# [Exercise prompt]
Across the records below, count every line that contains the string "hover", then report the count alone.

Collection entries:
____
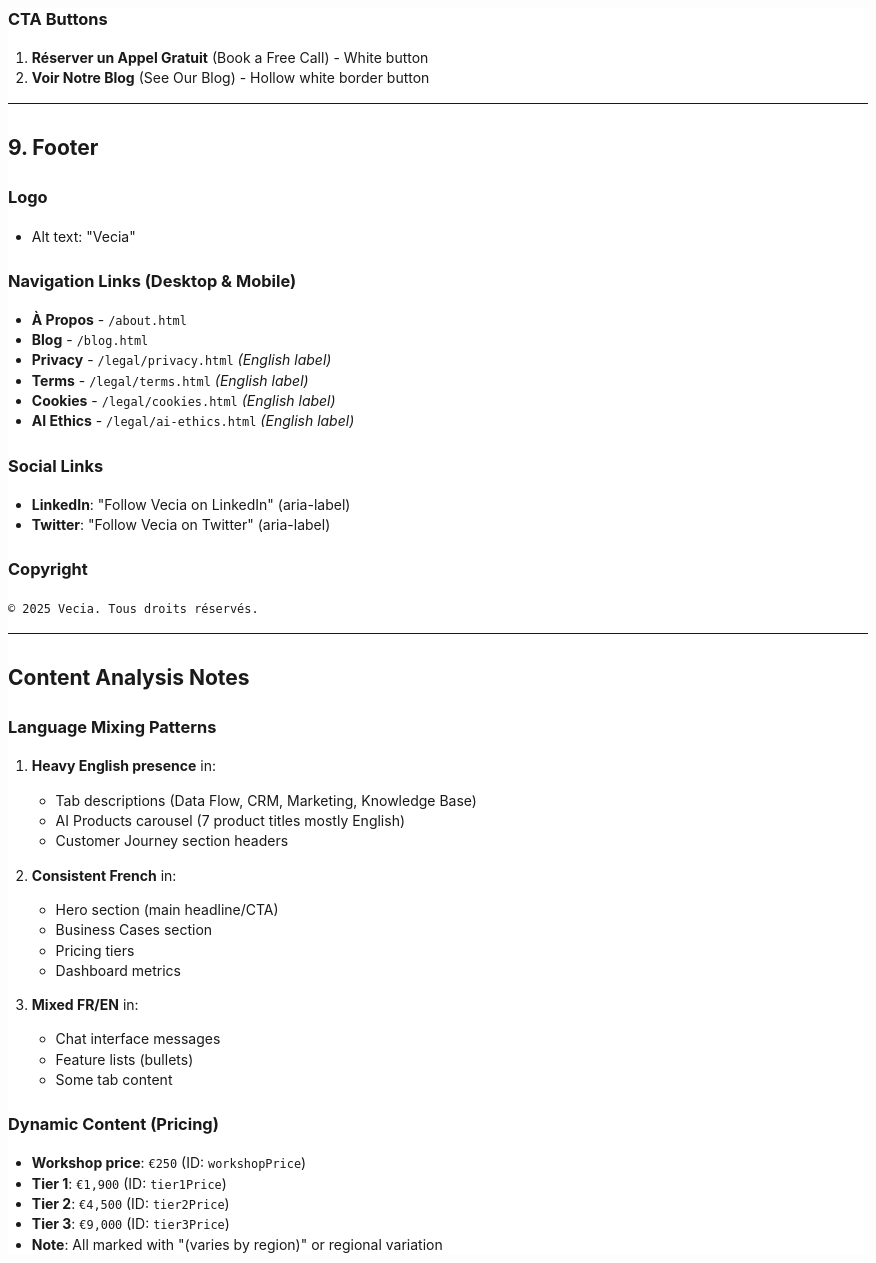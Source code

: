 ### CTA Buttons
1. **Réserver un Appel Gratuit** (Book a Free Call) - White button
2. **Voir Notre Blog** (See Our Blog) - Hollow white border button

---

## 9. Footer

### Logo
- Alt text: "Vecia"

### Navigation Links (Desktop & Mobile)
- **À Propos** - `/about.html`
- **Blog** - `/blog.html`
- **Privacy** - `/legal/privacy.html` *(English label)*
- **Terms** - `/legal/terms.html` *(English label)*
- **Cookies** - `/legal/cookies.html` *(English label)*
- **AI Ethics** - `/legal/ai-ethics.html` *(English label)*

### Social Links
- **LinkedIn**: "Follow Vecia on LinkedIn" (aria-label)
- **Twitter**: "Follow Vecia on Twitter" (aria-label)

### Copyright
```
© 2025 Vecia. Tous droits réservés.
```

---

## Content Analysis Notes

### Language Mixing Patterns
1. **Heavy English presence** in:
   - Tab descriptions (Data Flow, CRM, Marketing, Knowledge Base)
   - AI Products carousel (7 product titles mostly English)
   - Customer Journey section headers

2. **Consistent French** in:
   - Hero section (main headline/CTA)
   - Business Cases section
   - Pricing tiers
   - Dashboard metrics

3. **Mixed FR/EN** in:
   - Chat interface messages
   - Feature lists (bullets)
   - Some tab content

### Dynamic Content (Pricing)
- **Workshop price**: `€250` (ID: `workshopPrice`)
- **Tier 1**: `€1,900` (ID: `tier1Price`)
- **Tier 2**: `€4,500` (ID: `tier2Price`)
- **Tier 3**: `€9,000` (ID: `tier3Price`)
- **Note**: All marked with "(varies by region)" or regional variation
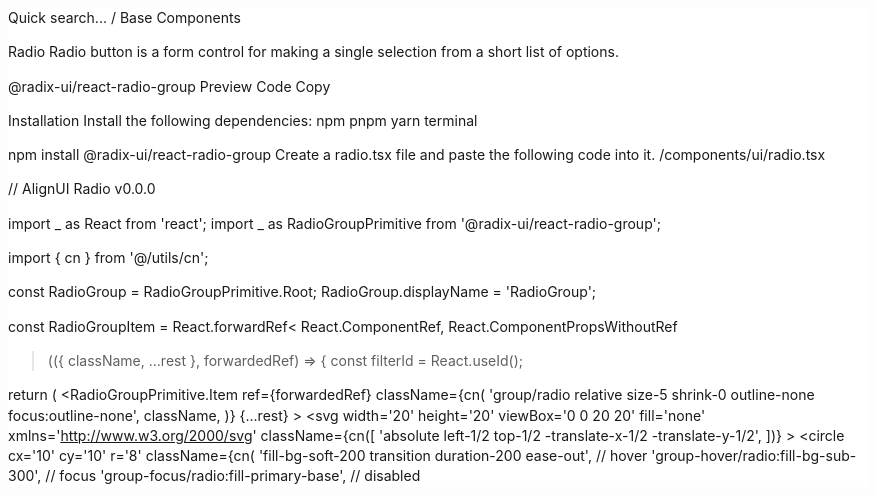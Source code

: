 Quick search...
/
Base Components

Radio
Radio button is a form control for making a single selection from a short list of options.

@radix-ui/react-radio-group
Preview
Code
Copy

Installation
Install the following dependencies:
npm
pnpm
yarn
terminal

npm install @radix-ui/react-radio-group
Create a radio.tsx file and paste the following code into it.
/components/ui/radio.tsx

// AlignUI Radio v0.0.0

import _ as React from 'react';
import _ as RadioGroupPrimitive from '@radix-ui/react-radio-group';

import { cn } from '@/utils/cn';

const RadioGroup = RadioGroupPrimitive.Root;
RadioGroup.displayName = 'RadioGroup';

const RadioGroupItem = React.forwardRef<
React.ComponentRef<typeof RadioGroupPrimitive.Item>,
React.ComponentPropsWithoutRef<typeof RadioGroupPrimitive.Item>

> (({ className, ...rest }, forwardedRef) => {
> const filterId = React.useId();

return (
<RadioGroupPrimitive.Item
ref={forwardedRef}
className={cn(
'group/radio relative size-5 shrink-0 outline-none focus:outline-none',
className,
)}
{...rest} >
<svg
width='20'
height='20'
viewBox='0 0 20 20'
fill='none'
xmlns='http://www.w3.org/2000/svg'
className={cn([
'absolute left-1/2 top-1/2 -translate-x-1/2 -translate-y-1/2',
])} >
<circle
cx='10'
cy='10'
r='8'
className={cn(
'fill-bg-soft-200 transition duration-200 ease-out',
// hover
'group-hover/radio:fill-bg-sub-300',
// focus
'group-focus/radio:fill-primary-base',
// disabled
____
# [Answer for this exercise]
2